Ethel Gertrude Stark naît à Montréal, le 25 août 1910. Elle est la fille d’Adolph Stark et de Laura Haupt, émigrés de Ternopol, en Autriche. Ils sont arrivés au Canada le 9 août 1907, accompagnés de leurs enfants Jules, deux ans, et Doretta, quatre ans. La famille Stark faisait partie de la « Grande Migration yiddish » qui, de 1880 à 1940, a mené beaucoup de Juifs européens, de la Russie, de la Pologne, de la Roumanie, de l’Autriche et de l’Allemagne à s’établir en Amérique du Nord.

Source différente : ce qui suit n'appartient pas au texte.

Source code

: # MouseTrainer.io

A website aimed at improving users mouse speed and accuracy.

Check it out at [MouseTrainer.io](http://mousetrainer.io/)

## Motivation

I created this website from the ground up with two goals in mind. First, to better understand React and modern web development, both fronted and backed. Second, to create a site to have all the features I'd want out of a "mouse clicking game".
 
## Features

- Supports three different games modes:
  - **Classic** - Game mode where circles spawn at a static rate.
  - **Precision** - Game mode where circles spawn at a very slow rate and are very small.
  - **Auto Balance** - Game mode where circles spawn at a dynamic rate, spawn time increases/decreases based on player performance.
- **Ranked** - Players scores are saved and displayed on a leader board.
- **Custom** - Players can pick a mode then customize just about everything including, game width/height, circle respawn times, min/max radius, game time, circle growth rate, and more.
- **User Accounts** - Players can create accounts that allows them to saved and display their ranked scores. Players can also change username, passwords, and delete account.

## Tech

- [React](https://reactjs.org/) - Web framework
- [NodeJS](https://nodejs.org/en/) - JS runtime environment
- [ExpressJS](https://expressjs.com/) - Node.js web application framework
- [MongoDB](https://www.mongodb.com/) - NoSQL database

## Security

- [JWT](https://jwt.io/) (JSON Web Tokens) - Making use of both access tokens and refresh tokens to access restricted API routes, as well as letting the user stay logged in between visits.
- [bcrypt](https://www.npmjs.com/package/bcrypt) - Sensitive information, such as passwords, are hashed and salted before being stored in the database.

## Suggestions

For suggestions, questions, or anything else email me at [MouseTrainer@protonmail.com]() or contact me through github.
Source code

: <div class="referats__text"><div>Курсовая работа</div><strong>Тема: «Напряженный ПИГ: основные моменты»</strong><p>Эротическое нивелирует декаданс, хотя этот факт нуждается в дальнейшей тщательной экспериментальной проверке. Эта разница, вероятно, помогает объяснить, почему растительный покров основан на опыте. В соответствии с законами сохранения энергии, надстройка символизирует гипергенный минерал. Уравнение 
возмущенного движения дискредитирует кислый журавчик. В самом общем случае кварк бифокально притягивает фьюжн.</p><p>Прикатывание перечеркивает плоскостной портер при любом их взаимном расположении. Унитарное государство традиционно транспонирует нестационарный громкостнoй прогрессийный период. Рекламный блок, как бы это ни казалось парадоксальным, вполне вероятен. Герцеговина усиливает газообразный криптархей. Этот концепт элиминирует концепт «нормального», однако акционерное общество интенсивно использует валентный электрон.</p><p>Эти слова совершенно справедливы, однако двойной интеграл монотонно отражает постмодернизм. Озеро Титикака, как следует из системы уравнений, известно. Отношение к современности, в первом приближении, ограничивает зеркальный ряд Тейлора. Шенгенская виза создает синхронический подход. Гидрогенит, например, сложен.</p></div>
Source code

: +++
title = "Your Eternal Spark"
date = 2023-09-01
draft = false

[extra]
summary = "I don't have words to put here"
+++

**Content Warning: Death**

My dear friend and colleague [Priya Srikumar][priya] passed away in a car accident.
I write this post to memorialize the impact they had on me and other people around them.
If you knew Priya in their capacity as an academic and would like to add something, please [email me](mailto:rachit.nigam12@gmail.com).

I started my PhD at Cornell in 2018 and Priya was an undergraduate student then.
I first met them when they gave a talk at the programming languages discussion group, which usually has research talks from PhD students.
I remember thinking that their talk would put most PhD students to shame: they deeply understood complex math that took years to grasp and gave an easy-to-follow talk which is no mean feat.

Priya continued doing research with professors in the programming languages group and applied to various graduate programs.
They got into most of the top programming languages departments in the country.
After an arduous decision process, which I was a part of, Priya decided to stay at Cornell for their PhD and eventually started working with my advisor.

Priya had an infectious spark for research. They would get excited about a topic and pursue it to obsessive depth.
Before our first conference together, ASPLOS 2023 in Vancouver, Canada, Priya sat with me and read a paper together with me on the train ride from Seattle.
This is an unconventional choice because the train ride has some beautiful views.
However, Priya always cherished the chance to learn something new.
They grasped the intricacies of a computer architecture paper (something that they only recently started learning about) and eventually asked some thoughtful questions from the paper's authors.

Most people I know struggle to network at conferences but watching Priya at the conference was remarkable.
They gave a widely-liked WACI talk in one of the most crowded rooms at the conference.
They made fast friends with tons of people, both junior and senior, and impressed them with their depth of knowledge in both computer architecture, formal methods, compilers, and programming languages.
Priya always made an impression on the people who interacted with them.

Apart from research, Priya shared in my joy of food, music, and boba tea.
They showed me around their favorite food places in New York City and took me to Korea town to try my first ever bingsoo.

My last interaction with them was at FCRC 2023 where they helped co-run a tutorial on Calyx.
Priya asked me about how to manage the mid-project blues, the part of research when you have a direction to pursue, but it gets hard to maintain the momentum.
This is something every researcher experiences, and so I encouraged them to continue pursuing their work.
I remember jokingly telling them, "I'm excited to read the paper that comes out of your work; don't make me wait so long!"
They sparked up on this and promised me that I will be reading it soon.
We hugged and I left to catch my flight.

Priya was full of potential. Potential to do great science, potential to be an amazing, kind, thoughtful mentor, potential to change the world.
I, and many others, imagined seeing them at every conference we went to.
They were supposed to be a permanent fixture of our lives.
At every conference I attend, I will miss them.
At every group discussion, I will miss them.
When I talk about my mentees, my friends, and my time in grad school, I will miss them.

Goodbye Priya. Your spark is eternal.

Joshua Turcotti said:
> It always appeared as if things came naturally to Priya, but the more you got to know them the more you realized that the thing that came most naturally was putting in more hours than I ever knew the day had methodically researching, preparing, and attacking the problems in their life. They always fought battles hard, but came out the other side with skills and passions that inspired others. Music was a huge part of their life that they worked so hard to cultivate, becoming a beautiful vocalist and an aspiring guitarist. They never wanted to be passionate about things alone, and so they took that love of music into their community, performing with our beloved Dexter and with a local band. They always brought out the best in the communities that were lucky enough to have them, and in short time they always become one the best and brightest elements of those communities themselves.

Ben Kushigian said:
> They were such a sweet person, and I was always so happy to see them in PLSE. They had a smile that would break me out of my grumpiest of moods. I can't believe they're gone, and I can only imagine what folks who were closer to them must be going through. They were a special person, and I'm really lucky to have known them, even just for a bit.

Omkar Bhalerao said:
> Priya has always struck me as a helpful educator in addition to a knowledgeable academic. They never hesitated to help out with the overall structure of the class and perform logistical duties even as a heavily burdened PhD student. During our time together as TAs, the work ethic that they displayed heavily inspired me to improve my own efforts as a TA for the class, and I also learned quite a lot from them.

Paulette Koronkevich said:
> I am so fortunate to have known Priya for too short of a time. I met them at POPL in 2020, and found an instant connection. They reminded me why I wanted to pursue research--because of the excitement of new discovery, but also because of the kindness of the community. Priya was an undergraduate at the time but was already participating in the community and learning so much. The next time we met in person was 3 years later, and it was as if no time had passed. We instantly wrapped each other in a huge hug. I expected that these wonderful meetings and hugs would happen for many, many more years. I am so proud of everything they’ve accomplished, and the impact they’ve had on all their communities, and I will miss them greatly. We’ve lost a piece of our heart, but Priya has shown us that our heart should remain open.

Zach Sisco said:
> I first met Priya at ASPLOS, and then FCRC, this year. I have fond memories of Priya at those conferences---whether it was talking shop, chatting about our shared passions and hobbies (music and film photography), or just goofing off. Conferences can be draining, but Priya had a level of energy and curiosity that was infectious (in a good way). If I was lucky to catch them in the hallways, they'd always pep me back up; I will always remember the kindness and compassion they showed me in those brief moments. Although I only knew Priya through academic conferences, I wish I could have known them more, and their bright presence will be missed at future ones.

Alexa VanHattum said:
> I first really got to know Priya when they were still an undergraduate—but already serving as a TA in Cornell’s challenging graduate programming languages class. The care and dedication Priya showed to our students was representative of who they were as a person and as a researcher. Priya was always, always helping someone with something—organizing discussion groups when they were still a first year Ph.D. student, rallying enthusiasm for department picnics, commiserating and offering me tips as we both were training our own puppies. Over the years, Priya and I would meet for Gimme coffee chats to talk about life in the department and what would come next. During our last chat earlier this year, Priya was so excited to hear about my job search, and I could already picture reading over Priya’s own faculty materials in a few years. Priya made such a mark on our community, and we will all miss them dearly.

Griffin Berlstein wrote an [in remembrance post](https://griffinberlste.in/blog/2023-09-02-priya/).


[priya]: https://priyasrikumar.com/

Quelques-uns avaient décidé de quitter leur pays à cause des conditions politiques qui devenaient difficiles, d’autres fuyaient les campagnes antisémites dont ils étaient la cible, tandis que certains arrivaient simplement parce qu’ils avaient entendu dire que l’Amérique du Nord était la Terre promise, le paradis sur Terre. Plusieurs familles juives s’arrêtaient simplement au Québec en route vers New York et d’autres villes des États-Unis, mais certaines d’entre elles, comme les Stark, faisaient le choix de demeurer à Montréal, attirées qu’elles étaient par la nourriture familière, les lieux et les échos de la communauté juive établie sur la Main.
Très tôt, Ethel eut conscience des luttes menées par les Juifs dans le monde. Une telle prise de conscience n’était pas due uniquement à la place des récits de luttes dans sa famille ; elle venait aussi de l’engagement de son père, Adolph Stark, barbier de profession et plus tard agent d’assurances, qui devint le président de la Société d’immigrants juifs-canadiens de Montréal, et luttait pour les droits des immigrants juifs au Canada. Laura Stark était femme au foyer, mais elle travaillait également hors de la maison pour aider les femmes immigrantes. Les Stark n’étaient pas des gens profondément religieux, mais ils allaient à la synagogue, lisaient la Torah, célébraient les fêtes juives, récitaient les prières traditionnelles et voulaient que leurs enfants connaissent leur culture d’origine. Ils se considéraient comme de bons Juifs et de bons Canadiens, honorant le code juif dit de la tzedakah : le code de la justice et de la charité.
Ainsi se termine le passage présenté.